[Excerpts from a dataset]
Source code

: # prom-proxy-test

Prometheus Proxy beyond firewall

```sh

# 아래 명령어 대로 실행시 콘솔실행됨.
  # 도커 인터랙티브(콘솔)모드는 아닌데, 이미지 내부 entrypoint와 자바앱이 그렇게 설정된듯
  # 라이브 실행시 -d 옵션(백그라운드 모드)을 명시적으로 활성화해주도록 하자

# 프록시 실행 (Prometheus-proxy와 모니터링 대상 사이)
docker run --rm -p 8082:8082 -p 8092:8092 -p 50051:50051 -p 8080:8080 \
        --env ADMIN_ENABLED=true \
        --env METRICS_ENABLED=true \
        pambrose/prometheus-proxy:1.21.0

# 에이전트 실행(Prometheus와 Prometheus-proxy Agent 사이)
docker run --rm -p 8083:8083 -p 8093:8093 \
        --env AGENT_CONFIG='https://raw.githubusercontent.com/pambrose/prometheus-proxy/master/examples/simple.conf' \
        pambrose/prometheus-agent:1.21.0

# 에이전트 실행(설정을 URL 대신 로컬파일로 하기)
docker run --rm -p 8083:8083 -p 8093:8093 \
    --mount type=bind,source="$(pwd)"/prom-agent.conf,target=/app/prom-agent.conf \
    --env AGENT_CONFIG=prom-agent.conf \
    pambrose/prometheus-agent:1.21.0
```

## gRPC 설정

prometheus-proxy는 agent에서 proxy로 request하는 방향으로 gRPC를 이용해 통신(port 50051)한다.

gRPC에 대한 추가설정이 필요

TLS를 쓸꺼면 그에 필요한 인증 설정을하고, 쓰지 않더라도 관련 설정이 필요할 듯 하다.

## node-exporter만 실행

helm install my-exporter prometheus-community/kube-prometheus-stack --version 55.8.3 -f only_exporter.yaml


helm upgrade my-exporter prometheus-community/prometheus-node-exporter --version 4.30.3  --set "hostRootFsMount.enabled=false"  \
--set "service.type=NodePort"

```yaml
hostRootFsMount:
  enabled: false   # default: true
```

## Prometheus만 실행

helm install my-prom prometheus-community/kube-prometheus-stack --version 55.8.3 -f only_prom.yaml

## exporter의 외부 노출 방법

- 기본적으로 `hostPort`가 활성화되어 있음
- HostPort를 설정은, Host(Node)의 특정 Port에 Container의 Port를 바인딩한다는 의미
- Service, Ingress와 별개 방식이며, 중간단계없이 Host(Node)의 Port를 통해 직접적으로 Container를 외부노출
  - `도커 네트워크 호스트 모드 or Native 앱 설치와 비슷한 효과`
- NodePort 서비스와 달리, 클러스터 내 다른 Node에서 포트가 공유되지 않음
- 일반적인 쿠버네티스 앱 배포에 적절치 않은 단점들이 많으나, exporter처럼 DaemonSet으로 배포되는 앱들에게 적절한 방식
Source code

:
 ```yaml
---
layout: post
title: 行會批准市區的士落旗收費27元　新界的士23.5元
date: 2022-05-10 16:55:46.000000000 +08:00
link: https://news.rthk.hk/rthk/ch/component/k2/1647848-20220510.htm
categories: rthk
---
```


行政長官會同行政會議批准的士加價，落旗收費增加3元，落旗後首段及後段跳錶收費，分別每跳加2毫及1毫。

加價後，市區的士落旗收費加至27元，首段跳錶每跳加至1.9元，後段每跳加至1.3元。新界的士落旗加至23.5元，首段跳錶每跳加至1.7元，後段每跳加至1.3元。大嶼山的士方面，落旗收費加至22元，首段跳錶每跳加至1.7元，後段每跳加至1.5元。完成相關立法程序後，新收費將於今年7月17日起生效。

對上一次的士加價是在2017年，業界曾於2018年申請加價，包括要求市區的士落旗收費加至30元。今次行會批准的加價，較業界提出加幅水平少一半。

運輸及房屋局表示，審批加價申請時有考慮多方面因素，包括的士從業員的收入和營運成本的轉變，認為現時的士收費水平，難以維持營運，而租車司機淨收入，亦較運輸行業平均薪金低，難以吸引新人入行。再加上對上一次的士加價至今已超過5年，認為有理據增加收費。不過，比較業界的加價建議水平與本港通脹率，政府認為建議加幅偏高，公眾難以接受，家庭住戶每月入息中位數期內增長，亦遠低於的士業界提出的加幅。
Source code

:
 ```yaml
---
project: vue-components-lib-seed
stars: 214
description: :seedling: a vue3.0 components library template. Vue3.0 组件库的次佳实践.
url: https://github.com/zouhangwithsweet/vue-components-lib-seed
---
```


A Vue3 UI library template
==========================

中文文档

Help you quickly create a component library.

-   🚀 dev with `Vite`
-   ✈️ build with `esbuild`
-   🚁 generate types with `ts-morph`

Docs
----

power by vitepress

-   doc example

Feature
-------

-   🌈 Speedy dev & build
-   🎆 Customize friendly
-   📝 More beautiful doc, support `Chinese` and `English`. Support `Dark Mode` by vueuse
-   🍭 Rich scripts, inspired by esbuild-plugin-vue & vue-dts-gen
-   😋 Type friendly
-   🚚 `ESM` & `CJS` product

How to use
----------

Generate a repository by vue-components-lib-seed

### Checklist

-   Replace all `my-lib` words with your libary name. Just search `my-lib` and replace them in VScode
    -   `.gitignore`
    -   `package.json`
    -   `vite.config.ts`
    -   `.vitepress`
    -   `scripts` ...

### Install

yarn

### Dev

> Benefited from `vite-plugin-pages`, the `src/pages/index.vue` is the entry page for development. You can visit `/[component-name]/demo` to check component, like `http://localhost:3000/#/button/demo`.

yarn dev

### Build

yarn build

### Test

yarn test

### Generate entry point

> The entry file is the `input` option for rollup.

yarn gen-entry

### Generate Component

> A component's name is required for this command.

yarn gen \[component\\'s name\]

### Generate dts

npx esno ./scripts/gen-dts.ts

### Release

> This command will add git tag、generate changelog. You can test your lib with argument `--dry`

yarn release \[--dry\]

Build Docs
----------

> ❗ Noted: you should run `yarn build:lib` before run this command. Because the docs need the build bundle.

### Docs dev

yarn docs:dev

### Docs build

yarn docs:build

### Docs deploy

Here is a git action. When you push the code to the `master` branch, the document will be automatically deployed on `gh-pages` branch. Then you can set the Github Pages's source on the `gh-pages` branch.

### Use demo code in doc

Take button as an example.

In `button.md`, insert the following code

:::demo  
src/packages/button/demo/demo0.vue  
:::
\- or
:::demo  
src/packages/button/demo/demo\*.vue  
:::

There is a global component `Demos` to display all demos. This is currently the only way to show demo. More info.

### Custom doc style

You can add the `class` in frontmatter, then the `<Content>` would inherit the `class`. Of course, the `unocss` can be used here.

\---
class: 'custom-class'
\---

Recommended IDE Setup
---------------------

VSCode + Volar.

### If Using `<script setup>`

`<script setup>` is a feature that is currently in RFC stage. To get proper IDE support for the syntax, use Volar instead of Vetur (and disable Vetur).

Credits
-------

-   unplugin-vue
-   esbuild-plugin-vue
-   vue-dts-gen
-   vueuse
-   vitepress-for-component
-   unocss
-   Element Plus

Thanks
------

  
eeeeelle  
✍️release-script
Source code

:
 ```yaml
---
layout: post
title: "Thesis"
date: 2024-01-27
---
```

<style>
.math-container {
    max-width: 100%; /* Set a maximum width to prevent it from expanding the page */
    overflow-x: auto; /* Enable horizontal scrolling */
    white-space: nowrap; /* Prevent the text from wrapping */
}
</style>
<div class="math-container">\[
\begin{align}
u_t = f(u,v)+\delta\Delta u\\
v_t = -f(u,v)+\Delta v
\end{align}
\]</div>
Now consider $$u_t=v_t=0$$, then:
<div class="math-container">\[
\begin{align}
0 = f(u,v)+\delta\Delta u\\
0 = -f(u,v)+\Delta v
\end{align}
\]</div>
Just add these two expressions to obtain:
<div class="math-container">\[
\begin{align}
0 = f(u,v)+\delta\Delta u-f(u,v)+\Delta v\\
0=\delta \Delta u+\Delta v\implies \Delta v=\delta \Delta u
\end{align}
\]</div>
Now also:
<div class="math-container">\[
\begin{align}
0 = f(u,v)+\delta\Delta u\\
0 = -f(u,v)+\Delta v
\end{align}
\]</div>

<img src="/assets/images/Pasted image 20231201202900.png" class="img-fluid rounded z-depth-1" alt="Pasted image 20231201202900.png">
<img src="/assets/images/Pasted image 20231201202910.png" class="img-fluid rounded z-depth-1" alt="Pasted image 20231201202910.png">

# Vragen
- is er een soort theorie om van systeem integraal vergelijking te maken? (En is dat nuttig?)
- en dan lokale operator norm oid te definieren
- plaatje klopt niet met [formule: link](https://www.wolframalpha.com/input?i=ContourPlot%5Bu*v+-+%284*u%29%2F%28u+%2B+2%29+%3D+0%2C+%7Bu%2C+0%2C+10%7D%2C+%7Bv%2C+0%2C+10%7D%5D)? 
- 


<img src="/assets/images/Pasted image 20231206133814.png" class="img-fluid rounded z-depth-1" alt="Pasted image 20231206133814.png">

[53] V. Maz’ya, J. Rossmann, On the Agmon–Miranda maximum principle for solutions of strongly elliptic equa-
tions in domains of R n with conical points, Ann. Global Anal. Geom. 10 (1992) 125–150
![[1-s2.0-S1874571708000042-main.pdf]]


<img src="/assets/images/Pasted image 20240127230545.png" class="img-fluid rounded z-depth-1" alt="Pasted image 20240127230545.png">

_YOUR INSTRUCTIONS_
Return only the number of lines in the entries above that contain the word "vitepress".

_RESULT BELOW_
3